INFORMATION SUPPLIED »

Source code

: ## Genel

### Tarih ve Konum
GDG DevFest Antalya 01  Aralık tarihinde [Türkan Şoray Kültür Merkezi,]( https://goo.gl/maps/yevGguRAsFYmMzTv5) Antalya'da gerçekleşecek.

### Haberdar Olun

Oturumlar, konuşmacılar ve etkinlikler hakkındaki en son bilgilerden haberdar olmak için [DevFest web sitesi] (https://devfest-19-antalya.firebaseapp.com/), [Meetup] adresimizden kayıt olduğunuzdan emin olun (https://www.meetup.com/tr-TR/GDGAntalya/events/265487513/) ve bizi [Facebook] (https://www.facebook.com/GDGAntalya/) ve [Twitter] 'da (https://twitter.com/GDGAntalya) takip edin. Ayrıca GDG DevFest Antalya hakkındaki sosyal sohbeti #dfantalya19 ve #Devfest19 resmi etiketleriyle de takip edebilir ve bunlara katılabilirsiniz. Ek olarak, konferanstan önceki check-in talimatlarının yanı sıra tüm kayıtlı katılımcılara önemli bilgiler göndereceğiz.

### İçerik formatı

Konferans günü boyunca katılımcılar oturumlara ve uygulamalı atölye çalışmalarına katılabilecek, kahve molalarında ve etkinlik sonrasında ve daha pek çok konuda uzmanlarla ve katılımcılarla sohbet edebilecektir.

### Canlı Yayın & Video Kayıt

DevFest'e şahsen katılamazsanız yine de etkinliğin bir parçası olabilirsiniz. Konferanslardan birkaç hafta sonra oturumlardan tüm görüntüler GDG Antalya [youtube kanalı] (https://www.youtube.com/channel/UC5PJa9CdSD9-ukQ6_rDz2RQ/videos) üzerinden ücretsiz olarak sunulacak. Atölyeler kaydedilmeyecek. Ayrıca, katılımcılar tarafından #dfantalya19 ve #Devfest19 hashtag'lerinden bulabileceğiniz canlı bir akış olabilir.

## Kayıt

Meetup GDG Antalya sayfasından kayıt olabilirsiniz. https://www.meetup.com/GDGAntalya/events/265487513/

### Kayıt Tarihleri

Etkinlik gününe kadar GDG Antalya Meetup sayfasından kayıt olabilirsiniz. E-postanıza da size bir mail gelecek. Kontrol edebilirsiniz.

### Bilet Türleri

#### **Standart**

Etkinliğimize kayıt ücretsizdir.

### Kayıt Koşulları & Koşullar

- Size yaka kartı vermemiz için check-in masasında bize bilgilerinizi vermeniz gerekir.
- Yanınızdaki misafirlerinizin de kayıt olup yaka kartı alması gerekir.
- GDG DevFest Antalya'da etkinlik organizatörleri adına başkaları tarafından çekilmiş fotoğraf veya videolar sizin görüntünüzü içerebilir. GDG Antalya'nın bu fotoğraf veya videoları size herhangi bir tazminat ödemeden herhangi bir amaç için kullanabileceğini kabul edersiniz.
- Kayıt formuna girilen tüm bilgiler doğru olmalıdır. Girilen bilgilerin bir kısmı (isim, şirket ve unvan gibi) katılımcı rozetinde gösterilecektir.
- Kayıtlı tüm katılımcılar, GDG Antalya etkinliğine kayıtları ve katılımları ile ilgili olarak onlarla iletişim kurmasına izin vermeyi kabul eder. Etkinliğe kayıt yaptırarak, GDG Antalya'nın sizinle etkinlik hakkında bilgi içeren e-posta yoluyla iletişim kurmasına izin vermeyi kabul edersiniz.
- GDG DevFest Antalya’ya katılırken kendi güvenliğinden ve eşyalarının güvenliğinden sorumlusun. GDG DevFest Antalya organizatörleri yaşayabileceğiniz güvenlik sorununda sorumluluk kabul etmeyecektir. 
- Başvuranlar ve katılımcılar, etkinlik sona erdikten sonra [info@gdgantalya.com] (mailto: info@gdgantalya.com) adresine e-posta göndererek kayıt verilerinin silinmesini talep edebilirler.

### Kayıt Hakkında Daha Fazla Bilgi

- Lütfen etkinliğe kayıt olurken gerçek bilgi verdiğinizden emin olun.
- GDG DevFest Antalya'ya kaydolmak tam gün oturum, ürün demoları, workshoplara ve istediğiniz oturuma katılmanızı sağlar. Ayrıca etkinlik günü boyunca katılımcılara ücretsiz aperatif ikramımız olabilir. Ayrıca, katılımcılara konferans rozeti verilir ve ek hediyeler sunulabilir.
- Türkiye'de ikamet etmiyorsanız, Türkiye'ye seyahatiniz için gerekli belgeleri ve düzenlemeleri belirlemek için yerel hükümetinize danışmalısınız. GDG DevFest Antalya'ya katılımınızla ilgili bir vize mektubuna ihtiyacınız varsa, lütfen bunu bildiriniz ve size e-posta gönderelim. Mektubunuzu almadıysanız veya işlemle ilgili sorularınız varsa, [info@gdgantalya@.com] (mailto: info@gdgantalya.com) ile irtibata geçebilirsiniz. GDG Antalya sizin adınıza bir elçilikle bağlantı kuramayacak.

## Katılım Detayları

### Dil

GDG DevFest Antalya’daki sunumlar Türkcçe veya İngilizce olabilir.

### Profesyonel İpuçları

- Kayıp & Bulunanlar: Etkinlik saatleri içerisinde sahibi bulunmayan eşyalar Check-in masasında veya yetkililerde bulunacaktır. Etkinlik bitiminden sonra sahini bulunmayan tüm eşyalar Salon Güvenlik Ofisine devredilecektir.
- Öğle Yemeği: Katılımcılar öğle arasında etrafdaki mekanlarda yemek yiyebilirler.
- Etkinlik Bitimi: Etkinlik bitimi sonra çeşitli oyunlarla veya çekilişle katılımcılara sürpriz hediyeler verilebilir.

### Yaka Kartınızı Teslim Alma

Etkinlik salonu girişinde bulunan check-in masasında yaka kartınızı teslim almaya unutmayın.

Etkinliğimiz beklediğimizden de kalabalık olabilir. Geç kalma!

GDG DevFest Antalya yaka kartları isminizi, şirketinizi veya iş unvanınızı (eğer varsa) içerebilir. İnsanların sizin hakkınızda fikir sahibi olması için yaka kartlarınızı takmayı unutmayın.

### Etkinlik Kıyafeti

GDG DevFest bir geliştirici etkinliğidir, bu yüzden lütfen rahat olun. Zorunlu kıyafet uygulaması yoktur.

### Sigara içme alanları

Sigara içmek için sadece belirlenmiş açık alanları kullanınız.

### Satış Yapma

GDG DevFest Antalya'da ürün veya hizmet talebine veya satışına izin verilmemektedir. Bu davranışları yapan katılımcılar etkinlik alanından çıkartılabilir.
--
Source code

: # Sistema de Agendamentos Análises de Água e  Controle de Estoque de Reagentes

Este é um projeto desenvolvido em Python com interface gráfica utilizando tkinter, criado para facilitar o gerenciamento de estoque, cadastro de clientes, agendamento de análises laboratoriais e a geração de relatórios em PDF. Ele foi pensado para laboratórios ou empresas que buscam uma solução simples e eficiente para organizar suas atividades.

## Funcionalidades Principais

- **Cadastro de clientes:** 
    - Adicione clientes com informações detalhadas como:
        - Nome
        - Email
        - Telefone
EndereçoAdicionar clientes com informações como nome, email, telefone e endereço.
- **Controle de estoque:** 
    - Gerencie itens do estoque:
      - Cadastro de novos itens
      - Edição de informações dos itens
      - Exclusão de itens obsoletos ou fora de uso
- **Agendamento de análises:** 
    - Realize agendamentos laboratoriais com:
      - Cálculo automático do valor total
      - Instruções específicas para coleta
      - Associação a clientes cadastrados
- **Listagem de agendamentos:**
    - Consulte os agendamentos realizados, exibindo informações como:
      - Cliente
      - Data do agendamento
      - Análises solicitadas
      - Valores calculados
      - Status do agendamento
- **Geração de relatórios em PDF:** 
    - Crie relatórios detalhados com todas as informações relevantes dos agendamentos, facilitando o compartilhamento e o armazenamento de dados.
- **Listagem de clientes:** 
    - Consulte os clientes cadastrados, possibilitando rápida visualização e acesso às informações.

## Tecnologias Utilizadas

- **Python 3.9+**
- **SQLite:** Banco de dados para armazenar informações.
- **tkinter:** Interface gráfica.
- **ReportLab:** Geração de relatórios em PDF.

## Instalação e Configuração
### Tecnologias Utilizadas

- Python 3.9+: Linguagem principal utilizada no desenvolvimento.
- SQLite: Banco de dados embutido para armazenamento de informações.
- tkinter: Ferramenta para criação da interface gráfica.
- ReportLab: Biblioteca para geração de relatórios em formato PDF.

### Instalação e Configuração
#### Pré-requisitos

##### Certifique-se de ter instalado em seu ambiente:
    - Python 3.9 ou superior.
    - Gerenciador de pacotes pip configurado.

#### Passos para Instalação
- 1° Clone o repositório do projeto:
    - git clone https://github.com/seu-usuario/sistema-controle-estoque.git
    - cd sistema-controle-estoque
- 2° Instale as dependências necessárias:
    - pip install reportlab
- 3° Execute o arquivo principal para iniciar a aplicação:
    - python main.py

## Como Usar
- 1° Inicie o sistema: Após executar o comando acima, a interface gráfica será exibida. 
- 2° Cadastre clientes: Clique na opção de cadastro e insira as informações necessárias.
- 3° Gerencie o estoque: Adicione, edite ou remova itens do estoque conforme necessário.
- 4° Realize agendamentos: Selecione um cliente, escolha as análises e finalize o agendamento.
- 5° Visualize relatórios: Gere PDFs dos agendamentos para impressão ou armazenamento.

EXERCISE » Find and copy each line in the material above where the string "Consulte" occurs.

RESPONSE FOR THIS EXERCISE »
    - Consulte os agendamentos realizados, exibindo informações como:
    - Consulte os clientes cadastrados, possibilitando rápida visualização e acesso às informações.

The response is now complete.